Paetongtarn Shinawatra, the political heiress to become Thailand's youngest prime minister
Thai lawmakers elected Paetongtarn Shinawatra as the country's new prime minister, making her the second woman to hold the top job after her aunt Yingluck.

Pheu Thai party leader Paetongtarn Shinawatra, daughter of former prime minister Thaksin Shinawatra, greets members of the media at local news outlet Voice TV in Bangkok on Aug 16, 2024. (Photo: AFP/Lillian SUWANRUMPHA)
BANGKOK: When Paetongtarn Shinawatra made her electoral debut last year - heavily pregnant during the campaign trail - she reminded rural voters of her influential family's legacy of populism.
It underlined her family's central place in Thai politics, 18 years after her father Thaksin Shinawatra was ousted as prime minister in a military coup.
On Friday (Aug 16), Paetongtarn was elected by Thai lawmakers as the new prime minister. She will be the country's youngest leader at 37 years old - and the third prime minister of the Shinawatra name, after her billionaire father and aunt Yingluck Shinawatra.
Her Pheu Thai party had secured backing from the governing alliance a day earlier to nominate her for the top job, replacing Srettha Thavisin who was dismissed on Wednesday for appointing a Cabinet minister with a criminal conviction.

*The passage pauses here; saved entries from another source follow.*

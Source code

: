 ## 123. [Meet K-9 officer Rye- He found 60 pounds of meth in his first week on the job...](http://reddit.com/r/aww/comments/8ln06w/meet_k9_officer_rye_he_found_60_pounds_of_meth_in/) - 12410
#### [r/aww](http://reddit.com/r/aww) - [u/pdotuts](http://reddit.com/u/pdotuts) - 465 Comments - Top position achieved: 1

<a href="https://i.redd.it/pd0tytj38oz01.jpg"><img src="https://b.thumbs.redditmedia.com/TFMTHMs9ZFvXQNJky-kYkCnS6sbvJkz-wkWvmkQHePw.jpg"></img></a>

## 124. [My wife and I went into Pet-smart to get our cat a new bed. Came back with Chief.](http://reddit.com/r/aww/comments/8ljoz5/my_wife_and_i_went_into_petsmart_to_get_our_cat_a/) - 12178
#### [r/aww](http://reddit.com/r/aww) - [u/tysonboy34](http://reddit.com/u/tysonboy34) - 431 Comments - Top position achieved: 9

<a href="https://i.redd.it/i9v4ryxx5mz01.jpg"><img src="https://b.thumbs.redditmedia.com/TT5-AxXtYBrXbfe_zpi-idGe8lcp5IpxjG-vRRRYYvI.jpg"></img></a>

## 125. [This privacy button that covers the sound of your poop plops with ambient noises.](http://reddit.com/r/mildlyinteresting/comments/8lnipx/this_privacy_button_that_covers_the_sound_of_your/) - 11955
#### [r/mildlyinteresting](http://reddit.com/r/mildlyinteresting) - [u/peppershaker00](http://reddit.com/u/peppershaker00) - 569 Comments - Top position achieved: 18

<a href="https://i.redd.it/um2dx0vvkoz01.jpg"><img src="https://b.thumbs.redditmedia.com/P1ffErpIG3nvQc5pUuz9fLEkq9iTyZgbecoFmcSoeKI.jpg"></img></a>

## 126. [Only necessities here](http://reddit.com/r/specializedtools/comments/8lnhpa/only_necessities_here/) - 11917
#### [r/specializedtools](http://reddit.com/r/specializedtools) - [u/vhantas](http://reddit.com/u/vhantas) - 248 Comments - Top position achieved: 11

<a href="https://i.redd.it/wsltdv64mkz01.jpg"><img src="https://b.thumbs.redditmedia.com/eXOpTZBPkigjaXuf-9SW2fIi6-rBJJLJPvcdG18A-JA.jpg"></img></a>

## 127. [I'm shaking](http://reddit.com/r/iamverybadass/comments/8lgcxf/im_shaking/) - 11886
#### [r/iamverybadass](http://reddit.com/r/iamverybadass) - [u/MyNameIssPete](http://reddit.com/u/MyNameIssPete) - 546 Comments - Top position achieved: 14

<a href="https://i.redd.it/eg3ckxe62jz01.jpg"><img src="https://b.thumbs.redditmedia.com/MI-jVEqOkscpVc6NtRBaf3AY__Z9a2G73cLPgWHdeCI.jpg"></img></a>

A political newcomer, Paetongtarn helped run the hotel arm of the ultra-rich family's business empire before joining politics three years ago.
She was a near-constant presence on the campaign trail in last year's election when she became the face of the Pheu Thai party and one of its three prime ministerial candidates.
Srettha ultimately took power in alliance with pro-military parties previously staunchly opposed to Thaksin and his followers.
The timing seemed to suggest a truce in the long-standing feud as both sides sought to see off the threat posed by the newer Move Forward Party (MFP), which won the popular vote.
In October 2023, Pheu Thai members voted overwhelmingly for Paetongtarn to become party leader and vowed to rejuvenate its image.
During the Srettha government, she chaired the national soft power committee to push Thailand abroad.

ENERGY, YOUTH
Known in Thailand by her nickname Ung Ing, Paetongtarn is the youngest child of Thaksin, a policeman turned telecoms tycoon who won two elections in the early 2000s.
She grew up in Bangkok, steeped in the country's tumultuous politics as an ambitious Thaksin charted his meteoritic rise to wealth and then launched the Thai Rak Thai Party in 1998.
"When I was eight years old, my father entered politics. Since that day, my life has also been intertwined with politics," she said in a speech in March.
Thaksin found his way to the premiership by 2001 and expanded spending on healthcare, rural development and farming subsidies - dubbed "Thaksinomics" for the poor.
He was ejected by a military coup in 2006.
Entering university in Thailand after his unceremonious ouster, Paetongtarn described those years as some of her toughest, when she was also accused of cheating.
"At times, I would see pictures of my father pinned to the wall, crossed out and drawn on," she said in her March speech.
"At the age of 20, being surrounded by hate was very difficult to overcome."

She went on to study hotel management in Britain, then married commercial pilot Pidok Sooksawas in 2019 with two glitzy receptions in the Thai capital and Hong Kong. The couple now have two children.
Paetongtarn shares her jet-setting lifestyle with almost a million followers on Instagram, and her youth and energy stand out in a political scene dominated by strait-laced elderly men.
She was nominated for prime minister ahead of 75-year-old Pheu Thai stalwart Chaikasem Nitisiri - a move that showed the party's "strategy to stand by the youth movement", political analyst Yuttaporn Issarachai told AFP.
But he said it would be difficult to "move on from the conservative and military influence" that has dominated Thai politics for decades.
Paetongtarn is untested. She has never held an elected government position and has no administrative experience.
In May, amid bickering between Srettha's administration and the Bank of Thailand over interest rates, she said the central bank's independence was an "obstacle" in resolving economic problems, drawing criticism.
But the young leader will likely have the guiding hand of her father.
"She will be under scrutiny. She will be under a lot of pressure," said Thitinan Pongsudhirak, a political scientist at Chulalongkorn University.
"She will have to rely on her father."